Winging it at work: Don’t!

by | Sep 28, 2011 | Blog | 1 comment

“Show up.” “Be present.” “Be authentic.”

These affirmations are common advice we hear from others or tell ourselves. These statements have their place except if you interpret them to mean you can wing it before meetings and one-on-one sessions.

(Note: If you’re like most people I coach, you assume you need to prepare for formal presentations. However, you don’t think you need to do much or any homework or advance work for other types of meetings.)

Unless you’re a trained actor or have an accomplished wingman working for you, you need some preparation time to help you be and do your best.

Yes, in our crazy, busy work schedules in which we often double or triple book meetings, prep time may feel like a luxury.

Before you put prep time in the same bucket as luxury goods such as sports cars, second homes, and personal chefs, think again.

Without prep time, you can do more than flub your lines–scripted or improv. You can damage your credibility by not coming across as competent, composed or even respectful. For example, you can waste your time and other’s time by not optimizing the value from the meeting, which some people will interpret as lack of respect.
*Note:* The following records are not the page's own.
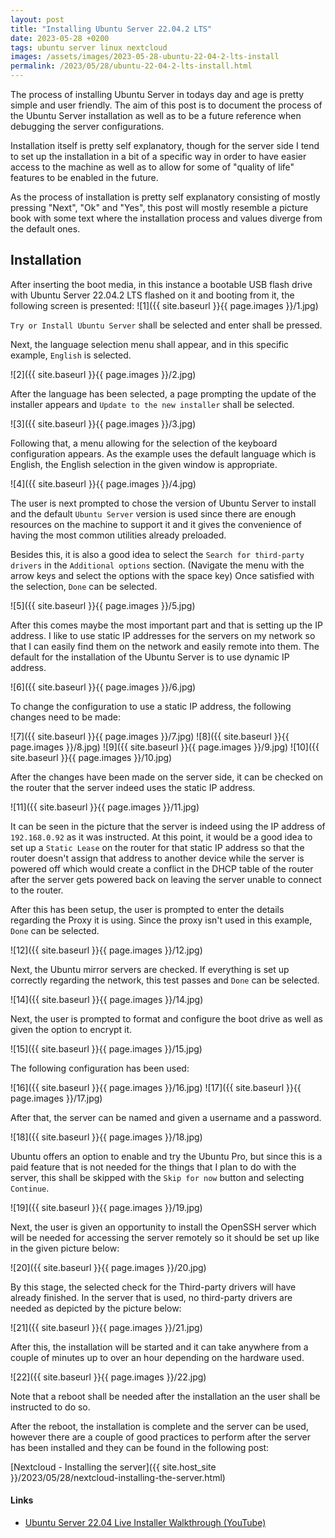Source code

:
 ```yaml
---
layout: post
title: "Installing Ubuntu Server 22.04.2 LTS"
date: 2023-05-28 +0200
tags: ubuntu server linux nextcloud
images: /assets/images/2023-05-28-ubuntu-22-04-2-lts-install
permalink: /2023/05/28/ubuntu-22-04-2-lts-install.html
---
```


The process of installing Ubuntu Server in todays day and age is pretty simple and user friendly. The aim of this post is to document the process of the Ubuntu Server installation as well as to be a future reference when debugging the server configurations.

Installation itself is pretty self explanatory, though for the server side I tend to set up the installation in a bit of a specific way in order to have easier access to the machine as well as to allow for some of "quality of life" features to be enabled in the future.

As the process of installation is pretty self explanatory consisting of mostly pressing "Next", "Ok" and "Yes", this post will mostly resemble a picture book with some text where the installation process and values diverge from the default ones.

## Installation
After inserting the boot media, in this instance a bootable USB flash drive with Ubuntu Server 22.04.2 LTS flashed on it and booting from it, the following screen is presented:
![1]({{ site.baseurl }}{{ page.images }}/1.jpg)

`Try or Install Ubuntu Server` shall be selected and enter shall be pressed.

Next, the language selection menu shall appear, and in this specific example, `English` is selected.

![2]({{ site.baseurl }}{{ page.images }}/2.jpg)

After the language has been selected, a page prompting the update of the installer appears and `Update to the new installer` shall be selected.

![3]({{ site.baseurl }}{{ page.images }}/3.jpg)

Following that, a menu allowing for the selection of the keyboard configuration appears. As the example uses the default language which is English, the English selection in the given window is appropriate.

![4]({{ site.baseurl }}{{ page.images }}/4.jpg)

The user is next prompted to chose the version of Ubuntu Server to install and the default `Ubuntu Server` version is used since there are enough resources on the machine to support it and it gives the convenience of having the most common utilities already preloaded.

Besides this, it is also a good idea to select the `Search for third-party drivers` in the `Additional options` section. (Navigate the menu with the arrow keys and select the options with the space key) Once satisfied with the selection, `Done` can be selected.

![5]({{ site.baseurl }}{{ page.images }}/5.jpg)

After this comes maybe the most important part and that is setting up the IP address. I like to use static IP addresses for the servers on my network so that I can easily find them on the network and easily remote into them. The default for the installation of the Ubuntu Server is to use dynamic IP address.

![6]({{ site.baseurl }}{{ page.images }}/6.jpg)

To change the configuration to use a static IP address, the following changes need to be made:

![7]({{ site.baseurl }}{{ page.images }}/7.jpg)
![8]({{ site.baseurl }}{{ page.images }}/8.jpg)
![9]({{ site.baseurl }}{{ page.images }}/9.jpg)
![10]({{ site.baseurl }}{{ page.images }}/10.jpg)

After the changes have been made on the server side, it can be checked on the router that the server indeed uses the static IP address.

![11]({{ site.baseurl }}{{ page.images }}/11.jpg)

It can be seen in the picture that the server is indeed using the IP address of `192.168.0.92` as it was instructed. At this point, it would be a good idea to set up a `Static Lease` on the router for that static IP address so that the router doesn't assign that address to another device while the server is powered off which would create a conflict in the DHCP table of the router after the server gets powered back on leaving the server unable to connect to the router.

After this has been setup, the user is prompted to enter the details regarding the Proxy it is using. Since the proxy isn't used in this example, `Done` can be selected.

![12]({{ site.baseurl }}{{ page.images }}/12.jpg)

Next, the Ubuntu mirror servers are checked. If everything is set up correctly regarding the network, this test passes and `Done` can be selected.

![14]({{ site.baseurl }}{{ page.images }}/14.jpg)

Next, the user is prompted to format and configure the boot drive as well as given the option to encrypt it.

![15]({{ site.baseurl }}{{ page.images }}/15.jpg)

The following configuration has been used:

![16]({{ site.baseurl }}{{ page.images }}/16.jpg)
![17]({{ site.baseurl }}{{ page.images }}/17.jpg)

After that, the server can be named and given a username and a password.

![18]({{ site.baseurl }}{{ page.images }}/18.jpg)

Ubuntu offers an option to enable and try the Ubuntu Pro, but since this is a paid feature that is not needed for the things that I plan to do with the server, this shall be skipped with the `Skip for now` button and selecting `Continue`.

![19]({{ site.baseurl }}{{ page.images }}/19.jpg)

Next, the user is given an opportunity to install the OpenSSH server which will be needed for accessing the server remotely so it should be set up like in the given picture below:

![20]({{ site.baseurl }}{{ page.images }}/20.jpg)

By this stage, the selected check for the Third-party drivers will have already finished. In the server that is used, no third-party drivers are needed as depicted by the picture below:

![21]({{ site.baseurl }}{{ page.images }}/21.jpg)

After this, the installation will be started and it can take anywhere from a couple of minutes up to over an hour depending on the hardware used.

![22]({{ site.baseurl }}{{ page.images }}/22.jpg)

Note that a reboot shall be needed after the installation an the user shall be instructed to do so.

After the reboot, the installation is complete and the server can be used, however there are a couple of good practices to perform after the server has been installed and they can be found in the following post:

[Nextcloud - Installing the server]({{ site.host_site }}/2023/05/28/nextcloud-installing-the-server.html)

#### Links

* [Ubuntu Server 22.04 Live Installer Walkthrough (YouTube)](https://www.youtube.com/watch?v=Lj5qHBjSfMo)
As Dr. David Rock, the founder of NeuroLeadership Institute, says, “Preparation is like warming up to exercise.” You must do it before your meeting, not the night before. He and his coaches advise setting aside 50% of the full meeting time for powerful preparation.

Granted, you may not be able to find 30 minutes before a 60-minute meeting to prep. But some prep time is always better than no prep time.

For regular meetings, not just formal presentations, take enough time for these basics:

  • Determine the venue that will be best for your in-person meeting or phone call.
  • If you’re meeting in person, schedule the room. Think about the seating arrangements.
  • If you’re talking by phone, consider scheduling the date and time of the call, rather than just randomly dialing. By getting the call on your mutual calendars, you show that you believe the call content is important and you respect the other person’s time.
  • Review your notes and anything else that has transpired since your last meeting or conversation. Also, give yourself time to follow up or track down items that you should deal with in advance.
  • Think about your intent, including the agenda you want to follow. Be clear with yourself about what needs to happen and how you want to come across, writing down bullet points. (Yes, here’s where “How you want to show up” comes into play but it’s not literally bounding into the meeting room.)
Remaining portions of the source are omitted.